NADA New York returned to the edge of the Lower East Side, drawing a diverse, hip crowd to the Basketball City complex. Free in price, NADA once again brought high-quality exhibitors and young artists, combining art from regional and international galleries alongside NYC Downtown heavy hitters. This year’s preview event was an engaging alternative to the bright lights and high prices of Frieze. Embodying the social, communal nature of the city’s young arts scene, NADA’s Preview day was filled with with conversation, friendly jokes and familial reunions. Maintaining the lightness of art openings opposed to the serious air of sales oriented art fairs, the galleries, their friends and artists will spend this weekend sipping drinks out of plastic cups while a roster of interdisciplinary performances, conversations and events take place.
Collectively, NADA successfully highlights the infinitely distinct perspectives present on the young art scene. Half Gallery, a space that has managed to position itself snugly between upmarket clientele and a certain downtown cool, set up with a strong set of painters exploring realism and figuration. Displaying the work of Daniel Heidkamp in the dead center, viewers were lured by his sophisticated springtime palette and playful approach to realism. Heidkamp also presented one of the specially desined Print All Over Me t-shirts on sale at the front desk, and returned alongside Genieve Figgis, whose paintings blend humor and realism inside her nostalgically historical lens. Figgis blends two very distinct painting processes: strong, tight lines paint a scene inside Helen Frankenthaler-styled pours, resulting in a melted, surrealist world.
NADA was packed with unfamiliar art objects and sculptural works. Near the front desk, guests were greeted by a wall sized painting from Wendy White, presented by Rawson Projects. Visceral, tactile, and immersive, the painting is an immense bleached rug. Disorienting and fearless, the piece dabbles in art historical processes while maintaining a strong focus on the painted image. Conversely, at Division’s booth Chloe Wise put a spin on readymade sculptures in a series of pieces that transform objects while highlighting a luxury capitalism moving towards an open-ended, objective narrative. In another bizarre sculptural object, a tower next to a series of works broadcast an ongoing poker match between a group of artists, among them Andrew Kuo, with the winner taking home a new selection of pieces.

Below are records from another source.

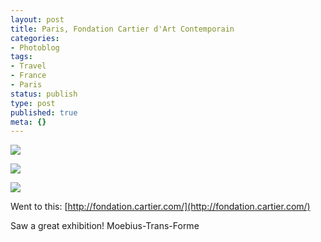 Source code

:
 ```yaml
---
layout: post
title: Paris, Fondation Cartier d'Art Contemporain
categories:
- Photoblog
tags:
- Travel
- France
- Paris
status: publish
type: post
published: true
meta: {}
---
```


![](/squarespace_images/static_500baf96c4aa540325612fa5_5019f382e4b0b45850a90f93_5019f382e4b0b45850a90f94_1293397891000__img.jpg_)
  

  
   
![](/squarespace_images/static_500baf96c4aa540325612fa5_5019f382e4b0b45850a90f93_5019f382e4b0b45850a90f95_1293397891000__img.jpg_)
  

  
   
![](/squarespace_images/static_500baf96c4aa540325612fa5_5019f382e4b0b45850a90f93_5019f382e4b0b45850a90f96_1293397891000__img.jpg_)

Went to this: 
[http://fondation.cartier.com/](http://fondation.cartier.com/) 

Saw a great exhibition! Moebius-Trans-Forme
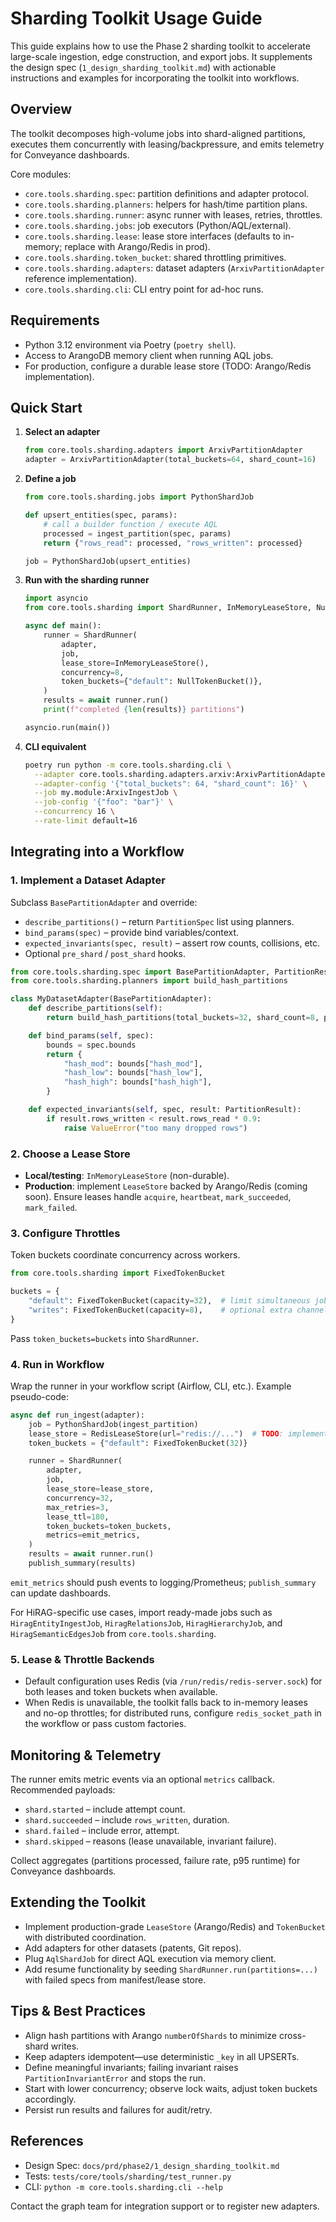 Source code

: # Sharding Toolkit Usage Guide

This guide explains how to use the Phase 2 sharding toolkit to accelerate large-scale ingestion, edge construction, and export jobs. It supplements the design spec (`1_design_sharding_toolkit.md`) with actionable instructions and examples for incorporating the toolkit into workflows.

## Overview

The toolkit decomposes high-volume jobs into shard-aligned partitions, executes them concurrently with leasing/backpressure, and emits telemetry for Conveyance dashboards.

Core modules:

- `core.tools.sharding.spec`: partition definitions and adapter protocol.
- `core.tools.sharding.planners`: helpers for hash/time partition plans.
- `core.tools.sharding.runner`: async runner with leases, retries, throttles.
- `core.tools.sharding.jobs`: job executors (Python/AQL/external).
- `core.tools.sharding.lease`: lease store interfaces (defaults to in-memory; replace with Arango/Redis in prod).
- `core.tools.sharding.token_bucket`: shared throttling primitives.
- `core.tools.sharding.adapters`: dataset adapters (`ArxivPartitionAdapter` reference implementation).
- `core.tools.sharding.cli`: CLI entry point for ad-hoc runs.

## Requirements

- Python 3.12 environment via Poetry (`poetry shell`).
- Access to ArangoDB memory client when running AQL jobs.
- For production, configure a durable lease store (TODO: Arango/Redis implementation).

## Quick Start

1. **Select an adapter**
   ```python
   from core.tools.sharding.adapters import ArxivPartitionAdapter
   adapter = ArxivPartitionAdapter(total_buckets=64, shard_count=16)
   ```

2. **Define a job**
   ```python
   from core.tools.sharding.jobs import PythonShardJob

   def upsert_entities(spec, params):
       # call a builder function / execute AQL
       processed = ingest_partition(spec, params)
       return {"rows_read": processed, "rows_written": processed}

   job = PythonShardJob(upsert_entities)
   ```

3. **Run with the sharding runner**
   ```python
   import asyncio
   from core.tools.sharding import ShardRunner, InMemoryLeaseStore, NullTokenBucket

   async def main():
       runner = ShardRunner(
           adapter,
           job,
           lease_store=InMemoryLeaseStore(),
           concurrency=8,
           token_buckets={"default": NullTokenBucket()},
       )
       results = await runner.run()
       print(f"completed {len(results)} partitions")

   asyncio.run(main())
   ```

4. **CLI equivalent**
   ```bash
   poetry run python -m core.tools.sharding.cli \
     --adapter core.tools.sharding.adapters.arxiv:ArxivPartitionAdapter \
     --adapter-config '{"total_buckets": 64, "shard_count": 16}' \
     --job my.module:ArxivIngestJob \
     --job-config '{"foo": "bar"}' \
     --concurrency 16 \
     --rate-limit default=16
   ```

## Integrating into a Workflow

### 1. Implement a Dataset Adapter

Subclass `BasePartitionAdapter` and override:

- `describe_partitions()` – return `PartitionSpec` list using planners.
- `bind_params(spec)` – provide bind variables/context.
- `expected_invariants(spec, result)` – assert row counts, collisions, etc.
- Optional `pre_shard` / `post_shard` hooks.

```python
from core.tools.sharding.spec import BasePartitionAdapter, PartitionResult
from core.tools.sharding.planners import build_hash_partitions

class MyDatasetAdapter(BasePartitionAdapter):
    def describe_partitions(self):
        return build_hash_partitions(total_buckets=32, shard_count=8, prefix="my")

    def bind_params(self, spec):
        bounds = spec.bounds
        return {
            "hash_mod": bounds["hash_mod"],
            "hash_low": bounds["hash_low"],
            "hash_high": bounds["hash_high"],
        }

    def expected_invariants(self, spec, result: PartitionResult):
        if result.rows_written < result.rows_read * 0.9:
            raise ValueError("too many dropped rows")
```

### 2. Choose a Lease Store

- **Local/testing**: `InMemoryLeaseStore` (non-durable).
- **Production**: implement `LeaseStore` backed by Arango/Redis (coming soon). Ensure leases handle `acquire`, `heartbeat`, `mark_succeeded`, `mark_failed`.

### 3. Configure Throttles

Token buckets coordinate concurrency across workers.

```python
from core.tools.sharding import FixedTokenBucket

buckets = {
    "default": FixedTokenBucket(capacity=32),  # limit simultaneous jobs
    "writes": FixedTokenBucket(capacity=8),    # optional extra channel
}
```
Pass `token_buckets=buckets` into `ShardRunner`.

### 4. Run in Workflow

Wrap the runner in your workflow script (Airflow, CLI, etc.). Example pseudo-code:

```python
async def run_ingest(adapter):
    job = PythonShardJob(ingest_partition)
    lease_store = RedisLeaseStore(url="redis://...")  # TODO: implement
    token_buckets = {"default": FixedTokenBucket(32)}

    runner = ShardRunner(
        adapter,
        job,
        lease_store=lease_store,
        concurrency=32,
        max_retries=3,
        lease_ttl=180,
        token_buckets=token_buckets,
        metrics=emit_metrics,
    )
    results = await runner.run()
    publish_summary(results)
```

`emit_metrics` should push events to logging/Prometheus; `publish_summary` can update dashboards.

For HiRAG-specific use cases, import ready-made jobs such as `HiragEntityIngestJob`, `HiragRelationsJob`, `HiragHierarchyJob`, and `HiragSemanticEdgesJob` from `core.tools.sharding`.

### 5. Lease & Throttle Backends

- Default configuration uses Redis (via `/run/redis/redis-server.sock`) for both leases and token buckets when available.
- When Redis is unavailable, the toolkit falls back to in-memory leases and no-op throttles; for distributed runs, configure `redis_socket_path` in the workflow or pass custom factories.

## Monitoring & Telemetry

The runner emits metric events via an optional `metrics` callback. Recommended payloads:

- `shard.started` – include attempt count.
- `shard.succeeded` – include `rows_written`, duration.
- `shard.failed` – include error, attempt.
- `shard.skipped` – reasons (lease unavailable, invariant failure).

Collect aggregates (partitions processed, failure rate, p95 runtime) for Conveyance dashboards.

## Extending the Toolkit

- Implement production-grade `LeaseStore` (Arango/Redis) and `TokenBucket` with distributed coordination.
- Add adapters for other datasets (patents, Git repos).
- Plug `AqlShardJob` for direct AQL execution via memory client.
- Add resume functionality by seeding `ShardRunner.run(partitions=...)` with failed specs from manifest/lease store.

## Tips & Best Practices

- Align hash partitions with Arango `numberOfShards` to minimize cross-shard writes.
- Keep adapters idempotent—use deterministic `_key` in all UPSERTs.
- Define meaningful invariants; failing invariant raises `PartitionInvariantError` and stops the run.
- Start with lower concurrency; observe lock waits, adjust token buckets accordingly.
- Persist run results and failures for audit/retry.

## References

- Design Spec: `docs/prd/phase2/1_design_sharding_toolkit.md`
- Tests: `tests/core/tools/sharding/test_runner.py`
- CLI: `python -m core.tools.sharding.cli --help`

Contact the graph team for integration support or to register new adapters.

A large number of galleries dedicated their spaces to an entire artist or installation. Johannes Vogt Gallery did just that, turning heads with a booth draped in a black tarp housing holding playful, internet-inspired abstract paintings by Josh Reames. This trend of withdrawal within booth spaces seemed to be present across the city this past week, as similar attempts at withdrawing or folding the white cube space of the booth could be seen. Just a few aisles away, Rod Bianco had pared down the measurements for the entrance to its booth, forcing viewers to crouch down before getting inside to view new work by Vaginal Davis. The Vitrine a gallery in London introduces a hanging fabric installation by Jonathan Baldock that is reminiscent of childhood, school plays and book illustrations. Misaki Kawai lights up Eric Firestone with colorful themed sculptures and paintings,that posses a Saturday Cartoons lightness.
Offering food for thought and a full roster of art performances, fashion works, musical pieces, discussions and readings, NADA offers a refreshing art fair experience for those intent on the first steps in cultivating the seeds of an extremely creative, young generation.